Problem description: Lines below starting with the line with "### **Regulatory Framework and Standards**" and going on through the line with "#### **1. International" must be output exactly; the rest of the records must be left out.

### Data to process

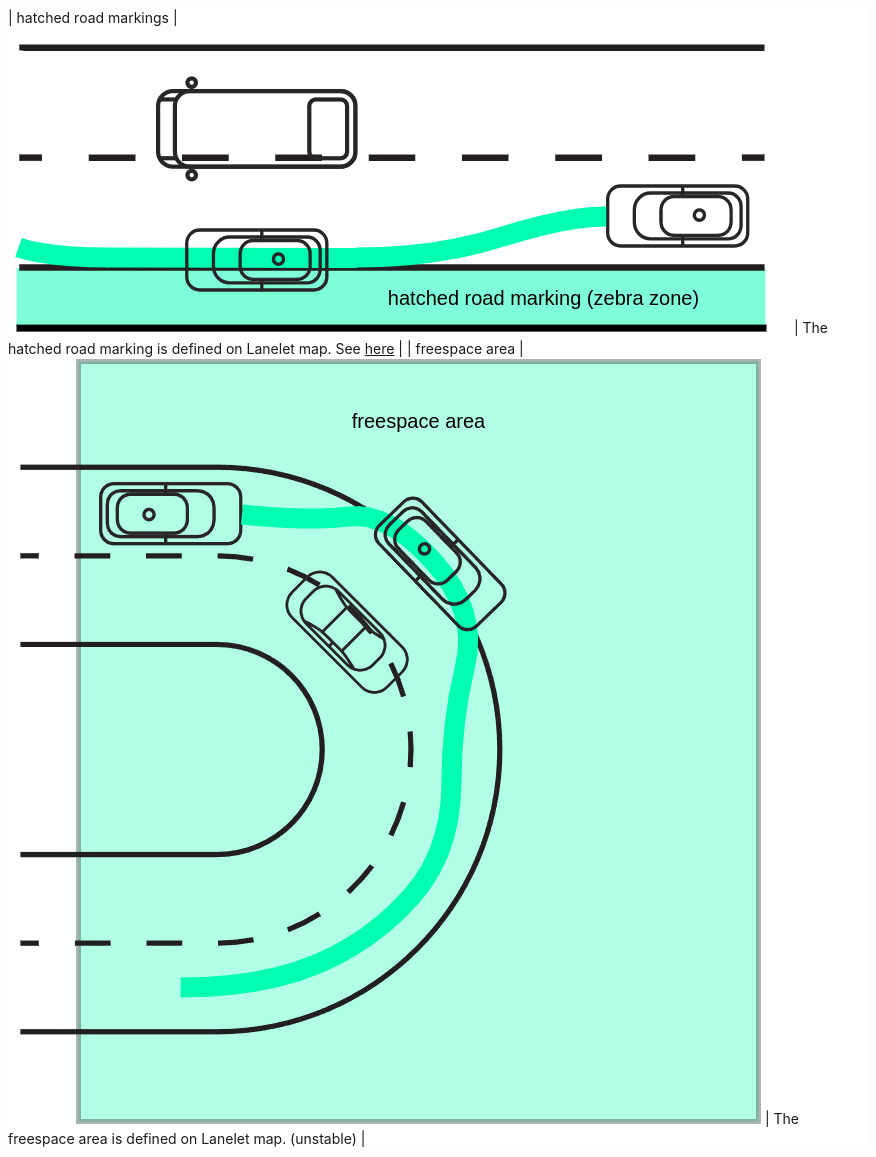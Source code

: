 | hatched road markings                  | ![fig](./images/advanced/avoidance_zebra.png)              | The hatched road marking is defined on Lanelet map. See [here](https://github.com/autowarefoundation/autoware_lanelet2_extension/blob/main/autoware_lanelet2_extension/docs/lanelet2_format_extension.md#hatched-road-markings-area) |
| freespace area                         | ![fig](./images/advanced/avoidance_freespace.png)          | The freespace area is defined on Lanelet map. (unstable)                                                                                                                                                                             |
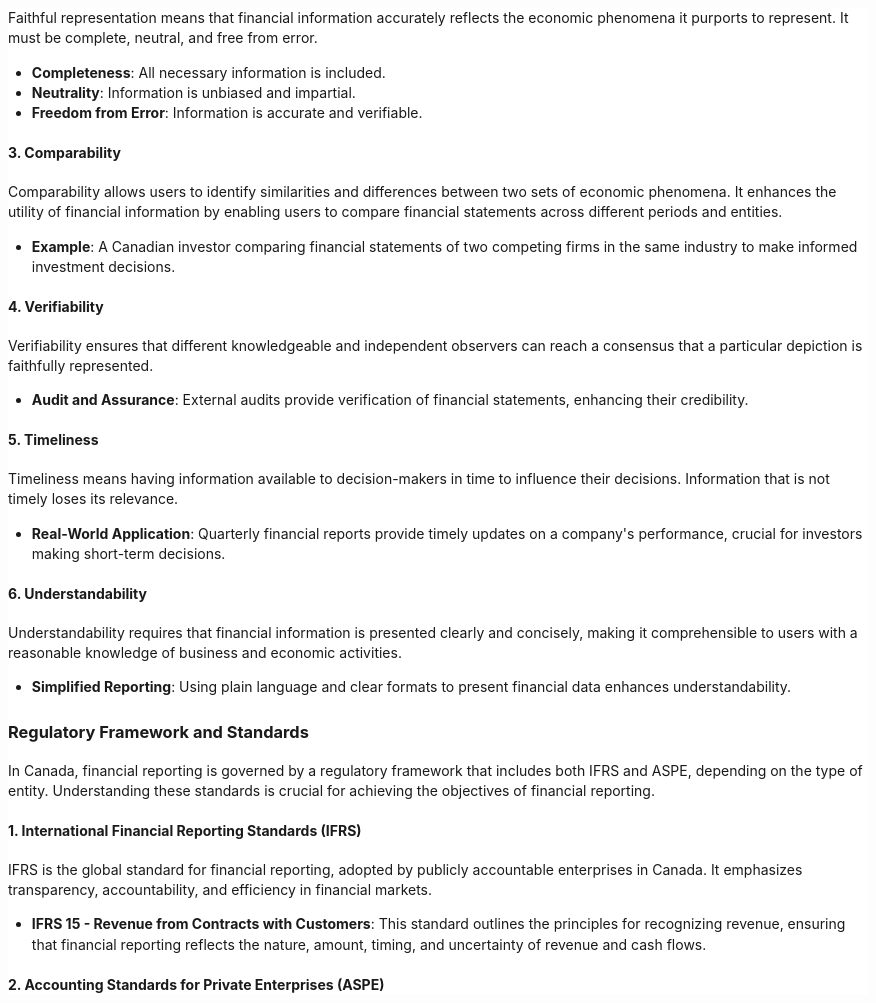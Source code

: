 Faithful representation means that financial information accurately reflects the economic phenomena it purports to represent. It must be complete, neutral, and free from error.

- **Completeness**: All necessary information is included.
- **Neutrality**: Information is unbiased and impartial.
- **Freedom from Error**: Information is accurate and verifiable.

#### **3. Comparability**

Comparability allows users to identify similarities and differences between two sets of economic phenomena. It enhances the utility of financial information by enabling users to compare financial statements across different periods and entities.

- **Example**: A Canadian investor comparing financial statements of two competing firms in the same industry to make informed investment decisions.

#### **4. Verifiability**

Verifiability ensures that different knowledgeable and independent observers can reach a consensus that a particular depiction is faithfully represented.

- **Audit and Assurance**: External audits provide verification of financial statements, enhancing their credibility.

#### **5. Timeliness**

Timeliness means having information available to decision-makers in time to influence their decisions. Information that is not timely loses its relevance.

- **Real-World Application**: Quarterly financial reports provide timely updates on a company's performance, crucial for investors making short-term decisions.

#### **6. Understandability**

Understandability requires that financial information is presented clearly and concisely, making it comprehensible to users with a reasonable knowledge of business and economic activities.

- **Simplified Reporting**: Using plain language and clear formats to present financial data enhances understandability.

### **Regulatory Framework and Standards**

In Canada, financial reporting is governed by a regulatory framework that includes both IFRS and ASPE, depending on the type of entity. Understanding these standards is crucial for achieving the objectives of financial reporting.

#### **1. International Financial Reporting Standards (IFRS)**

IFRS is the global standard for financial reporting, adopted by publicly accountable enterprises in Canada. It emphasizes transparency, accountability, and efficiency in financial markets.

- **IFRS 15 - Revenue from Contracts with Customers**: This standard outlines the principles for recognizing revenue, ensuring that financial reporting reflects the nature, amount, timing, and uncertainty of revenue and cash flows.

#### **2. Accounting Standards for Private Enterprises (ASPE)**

######

The answer:
### **Regulatory Framework and Standards**

In Canada, financial reporting is governed by a regulatory framework that includes both IFRS and ASPE, depending on the type of entity. Understanding these standards is crucial for achieving the objectives of financial reporting.

#### **1. International Financial Reporting Standards (IFRS)**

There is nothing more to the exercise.